It was time…. way past time. Though I had only been a part of LeTourneau University’s Marketing and Communications team for about 2 years, it hadn’t taken long for me to become familiar with everyone’s weariness of the bloated, cumbersome and dated website that had been in place for the past 15+ years.
The Old Site
Visually, the website had become sterile, lacking imagination and identity. There were several font types, sizes and colors. The information was overwhelming, and the photography was underwhelming. Even for a STEM school, there was not enough design and creativity. Structurally, the issues continued. There was a crowded, catch-all menu headlining every page. It held anything that anyone of importance could successfully make a case for. There was no real hierarchy to help you understand any page’s level of importance. As the saying goes, “form follows function,” and many functions were either broken or unestablished.
Ultimately the web LeTourneau University Website project became the university’s leading effort to catalyze solutions on multiple fronts. But before our team could devote any time to the outdated form of the old website, we had to respectfully address the problems with many of the functions, and that would take time.
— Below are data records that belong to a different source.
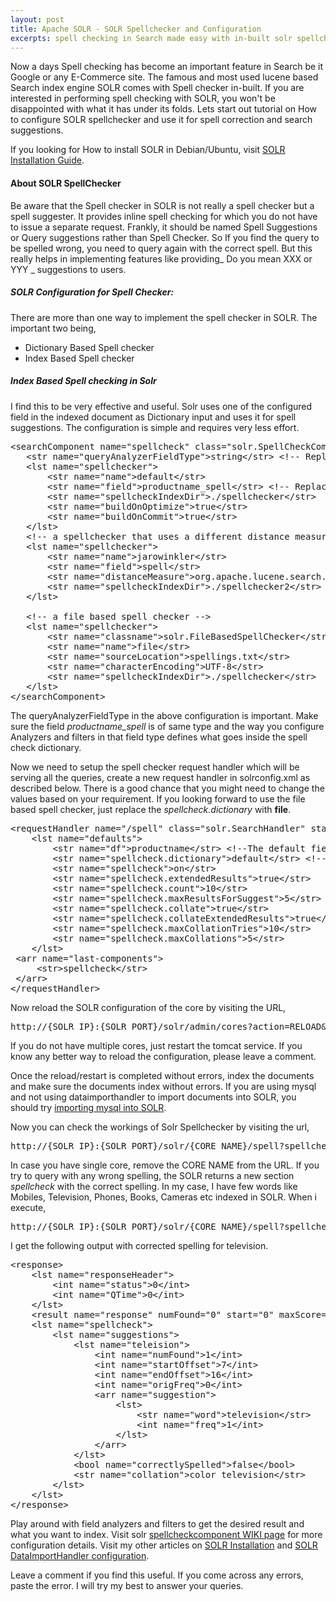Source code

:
 ```yaml
---
layout: post
title: Apache SOLR - SOLR Spellchecker and Configuration
excerpts: spell checking in Search made easy with in-built solr spellchecker. This post is about types of spell checker and its configuration in solr.
---
```


Now a days Spell checking has become an important feature in Search be it Google or any E-Commerce site. The famous and most used lucene based Search index engine SOLR comes with Spell checker in-built. If you are interested in performing spell checking with SOLR, you won't be disappointed with what it has under its folds. Lets start out tutorial on How to configure SOLR spellchecker and use it for spell correction and search suggestions.

If you looking for How to install SOLR in Debian/Ubuntu, visit [SOLR Installation Guide](http://www.arunchinnachamy.com/apache-solr-installation-and-configuration/ "The Seach Platform, Apache SOLR Installation and Configuration").

#### About SOLR SpellChecker

Be aware that the Spell checker in SOLR is not really a spell checker but a spell suggester. It provides inline spell checking for which you do not have to issue a separate request. Frankly, it should be named Spell Suggestions or Query suggestions rather than Spell Checker. So If you find the query to be spelled wrong, you need to query again with the correct spell. But this really helps in implementing features like providing_ Do you mean XXX or YYY _ suggestions to users.

##### SOLR Configuration for Spell Checker:

There are more than one way to implement the spell checker in SOLR. The important two being,

*   Dictionary Based Spell checker
*   Index Based Spell checker

##### Index Based Spell checking in Solr

I find this to be very effective and useful. Solr uses one of the configured field in the indexed document as Dictionary input and uses it for spell suggestions. The configuration is simple and requires very less effort.
<pre lang="xml" escaped="true">&lt;searchComponent name="spellcheck" class="solr.SpellCheckComponent"&gt;
   &lt;str name="queryAnalyzerFieldType"&gt;string&lt;/str&gt; &lt;!-- Replace with Field Type of your schema --&gt;
   &lt;lst name="spellchecker"&gt;
       &lt;str name="name"&gt;default&lt;/str&gt;
       &lt;str name="field"&gt;productname_spell&lt;/str&gt; &lt;!-- Replace with field name as per your scheme --&gt;
       &lt;str name="spellcheckIndexDir"&gt;./spellchecker&lt;/str&gt;
       &lt;str name="buildOnOptimize"&gt;true&lt;/str&gt;
       &lt;str name="buildOnCommit"&gt;true&lt;/str&gt;
   &lt;/lst&gt;
   &lt;!-- a spellchecker that uses a different distance measure --&gt;
   &lt;lst name="spellchecker"&gt;
       &lt;str name="name"&gt;jarowinkler&lt;/str&gt; 
       &lt;str name="field"&gt;spell&lt;/str&gt;
       &lt;str name="distanceMeasure"&gt;org.apache.lucene.search.spell.JaroWinklerDistance&lt;/str&gt;
       &lt;str name="spellcheckIndexDir"&gt;./spellchecker2&lt;/str&gt;
   &lt;/lst&gt;

   &lt;!-- a file based spell checker --&gt;
   &lt;lst name="spellchecker"&gt;
       &lt;str name="classname"&gt;solr.FileBasedSpellChecker&lt;/str&gt;
       &lt;str name="name"&gt;file&lt;/str&gt;
       &lt;str name="sourceLocation"&gt;spellings.txt&lt;/str&gt;
       &lt;str name="characterEncoding"&gt;UTF-8&lt;/str&gt;
       &lt;str name="spellcheckIndexDir"&gt;./spellchecker&lt;/str&gt;
   &lt;/lst&gt;
&lt;/searchComponent&gt;</pre>
The queryAnalyzerFieldType in the above configuration is important. Make sure the field _productname_spell_ is of same type and the way you configure Analyzers and filters in that field type defines what goes inside the spell check dictionary.

Now we need to setup the spell checker request handler which will be serving all the queries, create a new request handler in solrconfig.xml as described below. There is a good chance that you might need to change the values based on your requirement. If you looking forward to use the file based spell checker, just replace the _spellcheck.dictionary_ with **file**.
<pre lang="xml" escaped="true">&lt;requestHandler name="/spell" class="solr.SearchHandler" startup="lazy"&gt;
    &lt;lst name="defaults"&gt;
        &lt;str name="df"&gt;productname&lt;/str&gt; &lt;!--The default field for spell checking. --&gt;
        &lt;str name="spellcheck.dictionary"&gt;default&lt;/str&gt; &lt;!--default or file or jarowinkler as mentioned above. --&gt;
        &lt;str name="spellcheck"&gt;on&lt;/str&gt;
        &lt;str name="spellcheck.extendedResults"&gt;true&lt;/str&gt; 
        &lt;str name="spellcheck.count"&gt;10&lt;/str&gt;
        &lt;str name="spellcheck.maxResultsForSuggest"&gt;5&lt;/str&gt; 
        &lt;str name="spellcheck.collate"&gt;true&lt;/str&gt;
        &lt;str name="spellcheck.collateExtendedResults"&gt;true&lt;/str&gt; 
        &lt;str name="spellcheck.maxCollationTries"&gt;10&lt;/str&gt;
        &lt;str name="spellcheck.maxCollations"&gt;5&lt;/str&gt; 
    &lt;/lst&gt;
 &lt;arr name="last-components"&gt;
     &lt;str&gt;spellcheck&lt;/str&gt;
 &lt;/arr&gt;
&lt;/requestHandler&gt;</pre>
Now reload the SOLR configuration of the core by visiting the URL,
<pre>http://{SOLR IP}:{SOLR PORT}/solr/admin/cores?action=RELOAD&amp;core={CORE NAME}</pre>
If you do not have multiple cores, just restart the tomcat service. If you know any better way to reload the configuration, please leave a comment.

Once the reload/restart is completed without errors, index the documents and make sure the documents index without errors. If you are using mysql and not using dataimporthandler to import documents into SOLR, you should try [importing mysql into SOLR](http://www.arunchinnachamy.com/apache-solr-mysql-data-import/ "Apache SOLR – SOLR MySQL Data Import").

<span style="color: #ff0000;"></span>

Now you can check the workings of Solr Spellchecker by visiting the url,
<pre>http://{SOLR IP}:{SOLR PORT}/solr/{CORE NAME}/spell?spellcheck=true&amp;qt=spellchecker&amp;spellcheck.accuracy=0.8&amp;spellcheck.collate=true&amp;fl=*%2Cscore&amp;extendedResults=true+&amp;q={YOUR QUERY}</pre>
In case you have single core, remove the CORE NAME from the URL. If you try to query with any wrong spelling, the SOLR returns a new section _spellcheck_ with the correct spelling.
In my case, I have few words like Mobiles, Television, Phones, Books, Cameras etc indexed in SOLR. When i execute,
<pre>http://{SOLR IP}:{SOLR PORT}/solr/{CORE NAME}/spell?spellcheck=true&amp;qt=spellchecker&amp;spellcheck.accuracy=0.8&amp;spellcheck.collate=true&amp;fl=*%2Cscore&amp;extendedResults=true+&amp;q=color teleision</pre>
I get the following output with corrected spelling for television.
<pre lang="xml" escaped="true">&lt;response&gt;
    &lt;lst name="responseHeader"&gt;
        &lt;int name="status"&gt;0&lt;/int&gt;
        &lt;int name="QTime"&gt;0&lt;/int&gt;
    &lt;/lst&gt;
    &lt;result name="response" numFound="0" start="0" maxScore="0.0"/&gt;
    &lt;lst name="spellcheck"&gt;
        &lt;lst name="suggestions"&gt;
            &lt;lst name="teleision"&gt;
                &lt;int name="numFound"&gt;1&lt;/int&gt;
                &lt;int name="startOffset"&gt;7&lt;/int&gt;
                &lt;int name="endOffset"&gt;16&lt;/int&gt;
                &lt;int name="origFreq"&gt;0&lt;/int&gt;
                &lt;arr name="suggestion"&gt;
                    &lt;lst&gt;
                        &lt;str name="word"&gt;television&lt;/str&gt;
                        &lt;int name="freq"&gt;1&lt;/int&gt;
                    &lt;/lst&gt;
                &lt;/arr&gt;
            &lt;/lst&gt;
            &lt;bool name="correctlySpelled"&gt;false&lt;/bool&gt;
            &lt;str name="collation"&gt;color television&lt;/str&gt;
        &lt;/lst&gt;
    &lt;/lst&gt;
&lt;/response&gt;</pre>

Play around with field analyzers and filters to get the desired result and what you want to index. Visit solr [spellcheckcomponent WIKI page](http://wiki.apache.org/solr/SpellCheckComponent "Solr WIKI") for more configuration details. Visit my other articles on [SOLR Installation](http://www.arunchinnachamy.com/apache-solr-installation-and-configuration/ "The Seach Platform, Apache SOLR Installation and Configuration") and [SOLR DataImportHandler configuration](http://www.arunchinnachamy.com/apache-solr-mysql-data-import/ "Apache SOLR – SOLR MySQL Data Import").

Leave a comment if you find this useful. If you come across any errors, paste the error. I will try my best to answer your queries.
Several preliminary discussions were necessary in order to make some early, important decisions. As creative director of our marketing and communications team of 9, I was responsible for the creative portion of the workload while our head web developer handled most of the detailed programming. We weighed the costs and benefits of tackling this project in-house versus hiring a design firm and decided we were up for the challenge. Among several other benefits, we were able to create a bespoke website, tailored to our identity as “The Christian Polytechnic University”; we sped up the process by eliminating the need for a design agency, middleman, to create something that would work within our chosen content management system, which was also new; last, but certainly not least, designing the website in-house likely saved our university more than $250,000.
Our new design needed to solve as many of the aforementioned problems as possible while satisfying a local and alumni community numbering in the tens of thousands. It had to take an abundance of information and condense it into a practical, digestible, aesthetically pleasing package.
Various pages within the website held different levels of importance, and I wanted those differences to be felt, providing certain visual cues to subconsciously inform site visitors. After considering the breadth of content that would be featured, and accounting for future growth, I came up with a modular system to accommodate the variety. The site templates would be generated for the largest subsets of content. The home page would stand on its own, followed by academic landing pages for the different colleges and major departments, and finally, there would be an article page designed to hold information, accessible after about 3 clicks or a direct link.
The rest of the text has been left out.